Trained in the Leach tradition he moved towards more European techniques in the 1980s after rediscovering his student dissertation on Greek vase painting and was a pioneer in reviving the modern use of carbonised terrasigillata. He began working with this technique to develop a rich surface with a combination of form and pattern that would be integral to the clay, experimenting to obtain a feeling of depth, and then developing the carbon process to play its essential and unpredictable part. He is searching for the evolution that comes from themes and variations; allowing the ideas to flow from one group of work to the next, adding and omitting to arrive at a natural relationship of surface to form.
Thus his love of jazz is an influence as is the work of Klee, Miro and the drawings of Ben Nicolson, using line in imagery and pattern. Early in Ross’s career he was a finalist in the Fletcher Challenge Award in New Zealand and has since exhibited widely both in the UK and internationally.
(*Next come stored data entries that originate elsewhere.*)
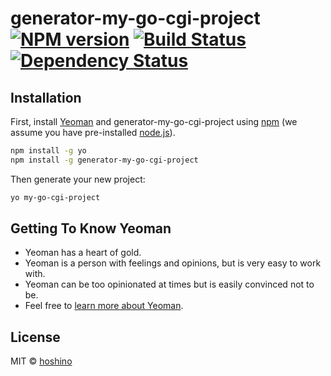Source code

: # generator-my-go-cgi-project [![NPM version][npm-image]][npm-url] [![Build Status][travis-image]][travis-url] [![Dependency Status][daviddm-image]][daviddm-url]
> 

## Installation

First, install [Yeoman](http://yeoman.io) and generator-my-go-cgi-project using [npm](https://www.npmjs.com/) (we assume you have pre-installed [node.js](https://nodejs.org/)).

```bash
npm install -g yo
npm install -g generator-my-go-cgi-project
```

Then generate your new project:

```bash
yo my-go-cgi-project
```

## Getting To Know Yeoman

 * Yeoman has a heart of gold.
 * Yeoman is a person with feelings and opinions, but is very easy to work with.
 * Yeoman can be too opinionated at times but is easily convinced not to be.
 * Feel free to [learn more about Yeoman](http://yeoman.io/).

## License

MIT © [hoshino]()


[npm-image]: https://badge.fury.io/js/generator-my-go-cgi-project.svg
[npm-url]: https://npmjs.org/package/generator-my-go-cgi-project
[travis-image]: https://travis-ci.com//generator-my-go-cgi-project.svg?branch=master
[travis-url]: https://travis-ci.com//generator-my-go-cgi-project
[daviddm-image]: https://david-dm.org//generator-my-go-cgi-project.svg?theme=shields.io
[daviddm-url]: https://david-dm.org//generator-my-go-cgi-project
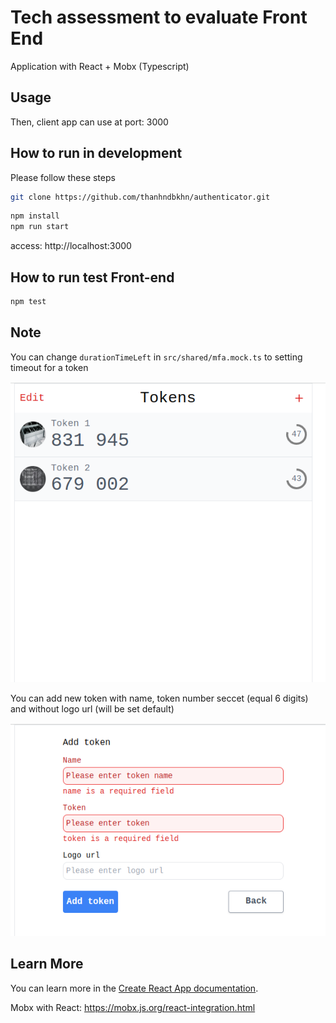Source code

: # Tech assessment to evaluate Front End
Application with React + Mobx (Typescript)
## Usage

Then, client app can use at port: 3000
## How to run in development
Please follow these steps
```bash
git clone https://github.com/thanhndbkhn/authenticator.git
```
```bash
npm install
npm run start
```
access: http://localhost:3000

## How to run test Front-end
```bash
npm test
```

## Note
You can change ```durationTimeLeft``` in ```src/shared/mfa.mock.ts``` to setting timeout for a token

![Alt text](src/shared/image/list-mfa.png)

You can add new token with name, token number seccet (equal 6 digits) and without logo url (will be set default)

![Alt text](src/shared/image/add-mfa.png)

## Learn More
You can learn more in the [Create React App documentation](https://facebook.github.io/create-react-app/docs/getting-started).

Mobx with React: https://mobx.js.org/react-integration.html 

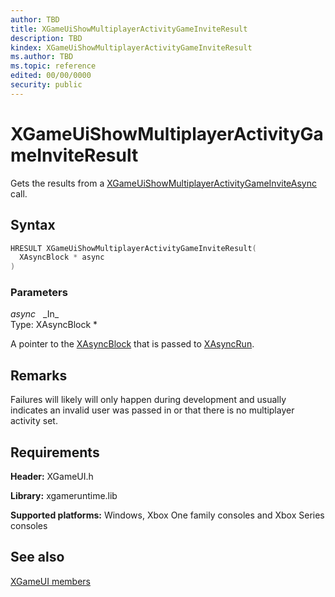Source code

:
 ```yaml
---
author: TBD
title: XGameUiShowMultiplayerActivityGameInviteResult
description: TBD
kindex: XGameUiShowMultiplayerActivityGameInviteResult
ms.author: TBD
ms.topic: reference
edited: 00/00/0000
security: public
---
```


# XGameUiShowMultiplayerActivityGameInviteResult  

Gets the results from a [XGameUiShowMultiplayerActivityGameInviteAsync](xgameuishowmultiplayeractivitygameinviteasync.md) call.

## Syntax  

```cpp
HRESULT XGameUiShowMultiplayerActivityGameInviteResult(
  XAsyncBlock * async
)
```

### Parameters  

*async* &nbsp;&nbsp;\_In\_  
Type: XAsyncBlock *  

A pointer to the [XAsyncBlock](../../xasync/structs/xasyncblock.md) that is passed to [XAsyncRun](../../xasync/functions/xasyncrun.md).  

## Remarks

Failures will likely will only happen during development and usually indicates an invalid user was passed in or that there is no multiplayer activity set.

## Requirements  

**Header:** XGameUI.h  

**Library:** xgameruntime.lib  

**Supported platforms:** Windows, Xbox One family consoles and Xbox Series consoles  

## See also  

[XGameUI members](../xgameui_members.md)  

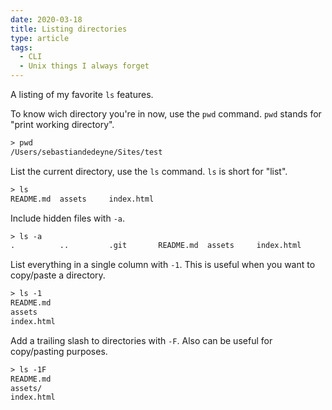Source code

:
 ```yaml
---
date: 2020-03-18
title: Listing directories
type: article
tags:
  - CLI
  - Unix things I always forget
---
```


A listing of my favorite `ls` features.

<!--more-->

To know wich directory you're in now, use the `pwd` command. `pwd` stands for "print working directory".

```txt {hl_lines=["1"]}
> pwd
/Users/sebastiandedeyne/Sites/test
```

List the current directory, use the `ls` command. `ls` is short for "list".

```txt {hl_lines=["1"]}
> ls
README.md  assets     index.html
```

Include hidden files with `-a`.

```txt {hl_lines=["1"]}
> ls -a
.          ..         .git       README.md  assets     index.html
```

List everything in a single column with `-1`. This is useful when you want to copy/paste a directory.

```txt {hl_lines=["1"]}
> ls -1
README.md
assets
index.html
```

Add a trailing slash to directories with `-F`. Also can be useful for copy/pasting purposes.

```txt {hl_lines=["1"]}
> ls -1F
README.md
assets/
index.html
```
The largest private collection of his work is appropriately in Athens, Greece.
“The rich, intriguing surface effects do not, like glaze, separate the making and the firing. These are pots which work on the boundaries of primitivism yet are highly sophisticated, they please because they defy definition, they are pots on the edge, a satisfying and intriguing blend of technical skill and creative vision.” Emmanuel Cooper OBE Ceramicist, writer and critic.